El oro de Galicia fue el volframio

Las necesidades bélicas cambiaron por completo la economía de O Barbanza

O Barbanza, como si de una pequeña California se tratase, vivió su fiebre minera con el volframio, un metal que la Segunda Guerra Mundial convirtió en estratégico y que situó a la comarca en el centro del espionaje alemán y aliado. El III Reich conocía las virtudes del volframio, usado para reforzar el acero de los cañones. Pero el suelo alemán carecía de este metal, así que los nazis se lanzaron a su explotación en O Barbanza y otras zonas del norte peninsular. La vida de los vecinos de la comarca cambió radicalmente.

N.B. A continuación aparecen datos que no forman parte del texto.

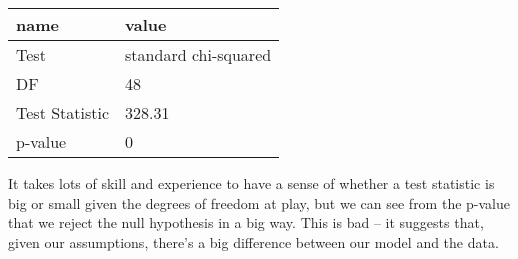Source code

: \documentclass[
  letterpaper,
  DIV=11,
  numbers=noendperiod]{scrreprt}
\newenvironment{Shaded}{\begin{snugshade}}{\end{snugshade}}
\newcommand{\AttributeTok}[1]{\textcolor[rgb]{0.40,0.45,0.13}{#1}}
\newcommand{\DecValTok}[1]{\textcolor[rgb]{0.68,0.00,0.00}{#1}}
\newcommand{\DocumentationTok}[1]{\textcolor[rgb]{0.37,0.37,0.37}{\textit{#1}}}
\newcommand{\FunctionTok}[1]{\textcolor[rgb]{0.28,0.35,0.67}{#1}}
\newcommand{\NormalTok}[1]{\textcolor[rgb]{0.00,0.23,0.31}{#1}}
\newcommand{\OtherTok}[1]{\textcolor[rgb]{0.00,0.23,0.31}{#1}}
\newcommand{\SpecialCharTok}[1]{\textcolor[rgb]{0.37,0.37,0.37}{#1}}
\newcommand{\StringTok}[1]{\textcolor[rgb]{0.13,0.47,0.30}{#1}}
\begin{document}
\begin{Shaded}
\end{Shaded}

\begin{longtable}[]{@{}ll@{}}
\toprule()
name & value \\
\midrule()
\endhead
Test & standard chi-squared \\
DF & 48 \\
Test Statistic & 328.31 \\
p-value & 0 \\
\bottomrule()
\end{longtable}

It takes lots of skill and experience to have a sense of whether a test
statistic is big or small given the degrees of freedom at play, but we
can see from the p-value that we reject the null hypothesis in a big
way. This is bad -- it suggests that, given our assumptions, there's a
big difference between our model and the data.
\end{document}
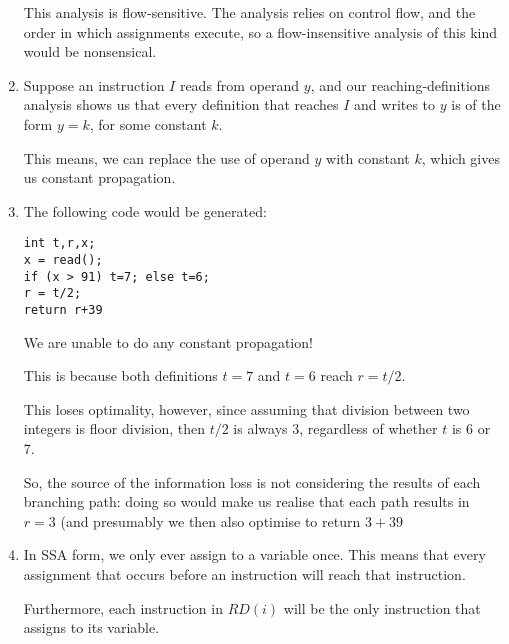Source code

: \begin{enumerate}[label=(\alph*)]
    This analysis is flow-sensitive. The analysis relies on control flow, and the order in which assignments execute, so a flow-insensitive analysis of this kind would be nonsensical.

\item
    Suppose an instruction $I$ reads from operand $y$, and our reaching-definitions analysis shows us that every definition that reaches $I$ and writes to $y$ is of the form $y=k$, for some constant $k$.

    This means, we can replace the use of operand $y$ with constant $k$, which gives us constant propagation.

\item

    The following code would be generated:

\begin{verbatim}
int t,r,x;
x = read();
if (x > 91) t=7; else t=6;
r = t/2;
return r+39
\end{verbatim}

We are unable to do any constant propagation!

This is because both definitions $t=7$ and $t=6$ reach $r=t / 2$.

This loses optimality, however, since assuming that division between two integers is floor division, then $t / 2$ is always 3, regardless of whether $t$ is 6 or 7.

So, the source of the information loss is not considering the results of each branching path: doing so would make us realise that each path results in $r=3$ (and presumably we then also optimise to return $3 + 39$

\item
    In SSA form, we only ever assign to a variable once. This means that every assignment that occurs before an instruction will reach that instruction.

    Furthermore, each instruction in $RD(i)$ will be the only instruction that assigns to its variable.





    
\end{enumerate}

Detrás de la fiebre del volframio está la historia de una población empobrecida que de la noche a la mañana se vio con los bolsillos llenos. Esta parte, "la más olvidada", centrará el proyecto de investigación etnoarqueológica sobre la industria del volframio en O Barbanza en la que ya están inmersos la gestora cultural Alicerce y el Laboratorio de Patrimonio (LaPa), vinculado al CSIC. "La explotación del volframio provocó un cambio profundo en la mentalidad de la gente. En un país marcado por la miseria, sirvió para lograr ingresos extra e incluso para amasar fortunas que se ganaban de día y se gastaban de noche", explica el representante de Alicerce, Leonardo González.

Muchas fortunas se hicieron a expensas del trabajo de los presos republicanos La mayoría de las minas dejaron de ser rentables al acabar la guerra

La del volframio fue una explotación intensa pero breve en el tiempo. El mineral dejó de interesar al concluir en 1945 la Segunda Guerra Mundial y, aunque volvió a repuntar con la guerra de Corea (1951-1953), nunca lo hizo con la misma intensidad. "Excepto la mina de San Finx, en Lousame, la mayoría eran pequeñas y poco rentables", cuenta González. El investigador calcula que hubo entre 50 y 70 minas en toda la comarca, pero sacar cuentas es difícil porque no siempre existían las debidas concesiones mineras. "Se creó toda una economía sumergida alrededor del volframio, muy común en el bateo de los ríos". Tampoco es fácil hablar de una cifra exacta de trabajadores, porque buena parte de ellos no tenían nómina y cobraban en función de lo extraído. Una nebulosa legal a la que hay que añadir los muertos por silicosis y la presencia de un movimiento sindical y guerrillero en los primeros años de la posguerra. "Las investigaciones arqueológicas responden a necesidades del presente y, en ese sentido, este proyecto tiene que ver también con la Memoria Histórica", reconoce Xurxo Ayán, representante del LaPa. "Mucha gente se hizo rica a expensas de los presos republicanos que fueron llevados a trabajar a las minas", asegura.

Los que no se hicieron ricos fueron los que dilapidaron los sueldos ganados en la mina en los bares de Boiro, Rianxo y Vilagarcía, de donde partían los barcos cargados con el preciado metal. "Era una forma más de escapar de la represión", asegura Ayán. El volframio trajo también prostitución y, con ella, conflictos entre las parroquias de la comarca. El investigador recalca el compromiso femenino en la explotación del tesoro de O Barbanza. "Las mujeres se ocupaban del lavado del metal".

El interés de los investigadores por el volframio ha aumentado en los últimos años. "En momentos de crisis económica se revalorizan ciertos temas. Ya sucedió con el oro durante la crisis del petróleo en 1973", cuenta Ayán, a quien le gustaría que el turismo gallego apostase más por "rutas vitales" como la que se prepara en el poblado de O Fontao (Vila de Cruces), otro de los escenarios de la fiebre minera de los años 40.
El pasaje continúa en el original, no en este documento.